## Assignment
Your answer must be an exact copy of the data below, minus any pictures.

------------------------

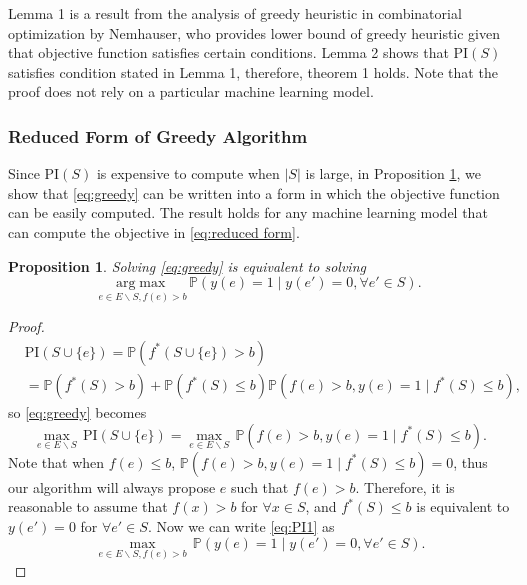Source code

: \documentclass[11pt]{article}
\newcommand{\Prob}{\mathbb{P}}
\newcommand{\PI}{\text{PI}}
\newtheorem{proposition}{Proposition}
\begin{document}
Lemma 1 is a result from the analysis of greedy heuristic in combinatorial optimization by 
Nemhauser, who provides lower bound of greedy heuristic given that objective function 
satisfies certain conditions. Lemma 2 shows that $\PI(S)$ satisfies condition stated in 
Lemma 1, therefore, theorem 1 holds. Note that the proof does not rely on a particular machine
learning model.

\subsubsection{Reduced Form of Greedy Algorithm} \label{sec:reduced form}
Since $\PI(S)$ is expensive to compute when $|S|$ is large, in Proposition 
\ref{prop:reduced form}, we show that \eqref{eq:greedy} can be written into a
form in which the objective function can be easily computed. The result
holds for any machine learning model that can compute the objective in
\eqref{eq:reduced form}.
\begin{proposition} \label{prop:reduced form}
  Solving \eqref{eq:greedy} is equivalent to solving
  \begin{equation}
    \underset{e \in E \backslash S, f(e) > b}{\mathrm{arg}\max} \, \Prob (y(e)=1 \mid y(e') = 0, \forall e' \in S).
    \label{eq:reduced form}
  \end{equation}
\end{proposition}
\begin{proof}
  \begin{equation*}
    \begin{split}
      &\PI(S \cup \{e\}) = \Prob(f^*(S\cup \{e\}) > b)\\
      &= \Prob(f^*(S) > b) + \Prob(f^*(S)\leq b) \Prob(f(e) > b, y(e) = 1 \mid f^*(S)\leq b),
    \end{split}
  \end{equation*}
  so \eqref{eq:greedy} becomes
  \begin{equation} \label{eq:PI1} 
    \underset{e \in E \backslash S}{\max} \, \PI(S \cup \{e\}) = \underset{e \in E \backslash S}{\max} \, \Prob(f(e) > b, y(e)=1 \mid f^*(S)\leq b).
  \end{equation}
  Note that when $f(e) \leq b$, $\Prob(f(e) > b, y(e) = 1 \mid f^*(S)\leq b) = 0$, thus our algorithm will always propose $e$ such that $f(e) > b$. Therefore, it is reasonable to assume that $f(x) > b$ for $\forall x \in S$, and $f^*(S)\leq b$ is equivalent to $y(e') = 0$ for $\forall e' \in S$. Now we can write \eqref{eq:PI1} as 
  \begin{equation*}
    \underset{e \in E \backslash S, f(e) > b}{\max} \, \Prob (y(e) = 1 \mid y(e') = 0, \forall e' \in S). 
  \end{equation*}
\end{proof}
\end{document}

------------------------

## Answer space
Source code

: \documentclass[11pt]{article}
\newcommand{\Prob}{\mathbb{P}}
\newcommand{\PI}{\text{PI}}
\newtheorem{proposition}{Proposition}
\begin{document}
Lemma 1 is a result from the analysis of greedy heuristic in combinatorial optimization by 
Nemhauser, who provides lower bound of greedy heuristic given that objective function 
satisfies certain conditions. Lemma 2 shows that $\PI(S)$ satisfies condition stated in 
Lemma 1, therefore, theorem 1 holds. Note that the proof does not rely on a particular machine
learning model.

\subsubsection{Reduced Form of Greedy Algorithm} \label{sec:reduced form}
Since $\PI(S)$ is expensive to compute when $|S|$ is large, in Proposition 
\ref{prop:reduced form}, we show that \eqref{eq:greedy} can be written into a
form in which the objective function can be easily computed. The result
holds for any machine learning model that can compute the objective in
\eqref{eq:reduced form}.
\begin{proposition} \label{prop:reduced form}
  Solving \eqref{eq:greedy} is equivalent to solving
  \begin{equation}
    \underset{e \in E \backslash S, f(e) > b}{\mathrm{arg}\max} \, \Prob (y(e)=1 \mid y(e') = 0, \forall e' \in S).
    \label{eq:reduced form}
  \end{equation}
\end{proposition}
\begin{proof}
  \begin{equation*}
    \begin{split}
      &\PI(S \cup \{e\}) = \Prob(f^*(S\cup \{e\}) > b)\\
      &= \Prob(f^*(S) > b) + \Prob(f^*(S)\leq b) \Prob(f(e) > b, y(e) = 1 \mid f^*(S)\leq b),
    \end{split}
  \end{equation*}
  so \eqref{eq:greedy} becomes
  \begin{equation} \label{eq:PI1} 
    \underset{e \in E \backslash S}{\max} \, \PI(S \cup \{e\}) = \underset{e \in E \backslash S}{\max} \, \Prob(f(e) > b, y(e)=1 \mid f^*(S)\leq b).
  \end{equation}
  Note that when $f(e) \leq b$, $\Prob(f(e) > b, y(e) = 1 \mid f^*(S)\leq b) = 0$, thus our algorithm will always propose $e$ such that $f(e) > b$. Therefore, it is reasonable to assume that $f(x) > b$ for $\forall x \in S$, and $f^*(S)\leq b$ is equivalent to $y(e') = 0$ for $\forall e' \in S$. Now we can write \eqref{eq:PI1} as 
  \begin{equation*}
    \underset{e \in E \backslash S, f(e) > b}{\max} \, \Prob (y(e) = 1 \mid y(e') = 0, \forall e' \in S). 
  \end{equation*}
\end{proof}
\end{document}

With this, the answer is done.